Tomemos a Google como ejemplo. Nosotros no pedimos a nuestros usuarios que demuestren su identidad antes de darles una dirección de correo electrónico y pensamos que no sería correcto hacerlo, ya que creemos que la gente tiene derecho a utilizar el correo anónimamente. Pensemos por ejemplo en el caso de los disidentes. Por ello cuestionaríamos cualquier intento gubernamental que nos obligue a hacer esto. Por supuesto, reconocemos nuestra responsabilidad para ayudar a la Policía en sus investigaciones siempre que utilicen el correcto procedimiento legal para tal fin. Mientras que la mayor parte de la gente utiliza internet con el propósito para el que fue creado, ayudar a la Humanidad a encontrar información y poder compartirla, una minúscula minoría no lo hace así. Y es importante que cuando los criminales quebranten la ley, sean capturados. Pero pensamos que la privacidad personal también importa.

Desde sus inicios, Google ha construido protecciones a la privacidad en nuestros productos desde la primera etapa del diseño de los mismos. Así, por ejemplo, ofrecemos la opción de «inhabilitar el registro» en nuestros servicios de mensajería instantánea para que la gente no pueda almacenar los mensajes de otros usuarios sin permiso. Además, permitimos utilizar muchos de nuestros servicios sin necesidad de registro. Al igual que nuestro motor de búsqueda, queremos que nuestras políticas de privacidad sean simples y fáciles de entender y no la típica verborrea legal.
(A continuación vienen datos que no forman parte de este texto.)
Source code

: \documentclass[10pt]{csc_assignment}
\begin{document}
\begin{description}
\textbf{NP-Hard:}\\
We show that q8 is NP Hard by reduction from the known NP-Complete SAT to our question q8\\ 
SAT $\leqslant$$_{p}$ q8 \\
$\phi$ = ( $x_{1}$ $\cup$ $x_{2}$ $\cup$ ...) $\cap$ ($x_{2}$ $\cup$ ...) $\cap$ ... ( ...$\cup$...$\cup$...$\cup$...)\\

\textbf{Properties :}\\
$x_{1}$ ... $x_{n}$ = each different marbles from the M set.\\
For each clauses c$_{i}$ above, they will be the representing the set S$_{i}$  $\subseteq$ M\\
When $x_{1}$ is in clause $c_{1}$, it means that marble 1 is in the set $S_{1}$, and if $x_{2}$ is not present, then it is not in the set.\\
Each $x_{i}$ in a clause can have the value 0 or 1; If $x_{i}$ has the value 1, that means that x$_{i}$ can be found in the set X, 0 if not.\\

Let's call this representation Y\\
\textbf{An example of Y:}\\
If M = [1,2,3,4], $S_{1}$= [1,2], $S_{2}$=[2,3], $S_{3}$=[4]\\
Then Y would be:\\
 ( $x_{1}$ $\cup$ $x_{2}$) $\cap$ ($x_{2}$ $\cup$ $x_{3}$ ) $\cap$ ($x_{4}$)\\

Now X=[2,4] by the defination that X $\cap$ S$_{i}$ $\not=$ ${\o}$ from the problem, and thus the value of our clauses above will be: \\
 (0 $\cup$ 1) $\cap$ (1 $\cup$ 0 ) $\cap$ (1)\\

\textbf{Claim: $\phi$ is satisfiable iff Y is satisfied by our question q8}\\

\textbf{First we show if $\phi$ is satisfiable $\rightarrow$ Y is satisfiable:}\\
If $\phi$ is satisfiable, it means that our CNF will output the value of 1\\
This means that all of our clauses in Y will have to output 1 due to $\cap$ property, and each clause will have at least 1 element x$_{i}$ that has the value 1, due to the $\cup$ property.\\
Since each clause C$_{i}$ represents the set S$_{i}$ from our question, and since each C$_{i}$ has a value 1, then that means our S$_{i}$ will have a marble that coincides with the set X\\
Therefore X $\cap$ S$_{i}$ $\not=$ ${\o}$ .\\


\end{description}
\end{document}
De la misma manera, también creemos que no hay siempre respuestas correctas e incorrectas a estos temas tan complejos. Por este motivo, mantenemos nuestras políticas en continua revisión y las discutimos con regularidad con especialistas en protección de datos. Así, por ejemplo, acabamos de tomar la decisión de cambiar nuestra política de retención de datos de registro, para que esta información sea anónima una vez transcurridos 18 meses (excepto cuando la ley obliga a que se guarde durante 24 meses). También dejamos la opción al usuario de que, si así lo desean, guardaremos sus registros durante más tiempo para que puedan beneficiarse de los servicios personalizados que ofrecemos. Creemos que este cambio de política ayuda a salvaguardar la privacidad del usuario, a la vez que nos permite cumplir con los futuros requisitos sobre la retención de datos. Mientras tanto, esperamos que el debate sobre la privacidad se intensifique al tiempo que la Directiva de Retención de Datos se aprueba como ley en toda Europa. La Unión Europea contempla tanto la privacidad como la seguridad en su Carta de Derechos Fundamentales. Se trata de principios muy importantes que requieren un debate abierto y honesto. Y se trata de equilibrar estos dos principios, que, a menudo, están en conflicto.